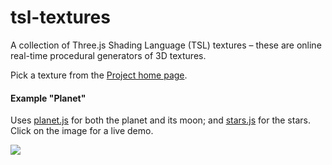 # tsl-textures
A collection of Three.js Shading Language (TSL) textures &ndash;
these are online real-time procedural generators of 3D textures.

Pick a texture from the [Project home page](https://boytchev.github.io/tsl-textures/).


#### Example "Planet"

Uses [planet.js](https://boytchev.github.io/tsl-textures/docs/planet.html)
for both the planet and its moon; and [stars.js](https://boytchev.github.io/tsl-textures/docs/stars.html)
for the stars. Click on the image for a live demo.

[<img src="https://boytchev.github.io/tsl-textures/examples/example-planet.jpg">](https://boytchev.github.io/tsl-textures/examples/example-planet.html)
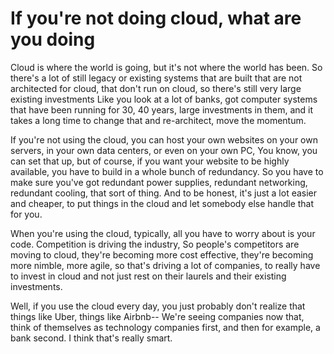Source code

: # If you're not doing cloud, what are you doing

Cloud is where the world is going, but it's not where the world has been. So there's a lot of still legacy or existing systems that are built that are not architected for cloud, that don't run on cloud, so there's still very large existing investments Like you look at a lot of banks, got computer systems that have been running for 30, 40 years, large investments in them, and it takes a long time to change that and re-architect, move the momentum.

If you're not using the cloud, you can host your own websites on your own servers, in your own data centers, or even on your own PC, You know, you can set that up, but of course, if you want your website to be highly available, you have to build in a whole bunch of redundancy. So you have to make sure you've got redundant power supplies, redundant networking, redundant cooling, that sort of thing. And to be honest, it's just a lot easier and cheaper, to put things in the cloud and let somebody else handle that for you.

When you're using the cloud, typically, all you have to worry about is your code. Competition is driving the industry, So people's competitors are moving to cloud, they're becoming more cost effective, they're becoming more nimble, more agile, so that's driving a lot of companies, to really have to invest in cloud and not just rest on their laurels and their existing investments.

Well, if you use the cloud every day, you just probably don't realize that things like Uber, things like Airbnb-- We're seeing companies now that, think of themselves as technology companies first, and then for example, a bank second. I think that's really smart.
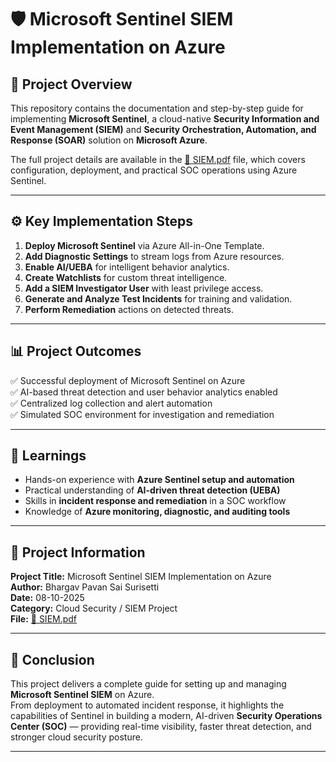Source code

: # 🛡️ Microsoft Sentinel SIEM Implementation on Azure

## 📘 Project Overview
This repository contains the documentation and step-by-step guide for implementing **Microsoft Sentinel**, a cloud-native **Security Information and Event Management (SIEM)** and **Security Orchestration, Automation, and Response (SOAR)** solution on **Microsoft Azure**.  

The full project details are available in the [📄 SIEM.pdf](./SIEM.pdf) file, which covers configuration, deployment, and practical SOC operations using Azure Sentinel.

---
## ⚙️ Key Implementation Steps
1. **Deploy Microsoft Sentinel** via Azure All-in-One Template.  
2. **Add Diagnostic Settings** to stream logs from Azure resources.  
3. **Enable AI/UEBA** for intelligent behavior analytics.  
4. **Create Watchlists** for custom threat intelligence.  
5. **Add a SIEM Investigator User** with least privilege access.  
6. **Generate and Analyze Test Incidents** for training and validation.  
7. **Perform Remediation** actions on detected threats.  

---

## 📊 Project Outcomes
✅ Successful deployment of Microsoft Sentinel on Azure  
✅ AI-based threat detection and user behavior analytics enabled  
✅ Centralized log collection and alert automation  
✅ Simulated SOC environment for investigation and remediation  

---

## 🧠 Learnings
- Hands-on experience with **Azure Sentinel setup and automation**  
- Practical understanding of **AI-driven threat detection (UEBA)**  
- Skills in **incident response and remediation** in a SOC workflow  
- Knowledge of **Azure monitoring, diagnostic, and auditing tools**  

---

## 📅 Project Information
**Project Title:** Microsoft Sentinel SIEM Implementation on Azure  
**Author:** Bhargav Pavan Sai Surisetti  
**Date:** 08-10-2025  
**Category:** Cloud Security / SIEM Project  
**File:** [📄 SIEM.pdf](./SIEM.pdf)

---

## 🏁 Conclusion
This project delivers a complete guide for setting up and managing **Microsoft Sentinel SIEM** on Azure.  
From deployment to automated incident response, it highlights the capabilities of Sentinel in building a modern, AI-driven **Security Operations Center (SOC)** — providing real-time visibility, faster threat detection, and stronger cloud security posture.

---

***

#### WHAT TO WORK ON:
Reproduce exactly the lines of the entries above from the first through the line with "are you doing", both included; pictures should not be reproduced.

#### FINISHED EXERCISE:
 # tsl-textures
A collection of Three.js Shading Language (TSL) textures &ndash;
these are online real-time procedural generators of 3D textures.

Pick a texture from the [Project home page](https://boytchev.github.io/tsl-textures/).


#### Example "Planet"

Uses [planet.js](https://boytchev.github.io/tsl-textures/docs/planet.html)
for both the planet and its moon; and [stars.js](https://boytchev.github.io/tsl-textures/docs/stars.html)
for the stars. Click on the image for a live demo.

[<img src="https://boytchev.github.io/tsl-textures/examples/example-planet.jpg">](https://boytchev.github.io/tsl-textures/examples/example-planet.html)
Source code

: # If you're not doing cloud, what are you doing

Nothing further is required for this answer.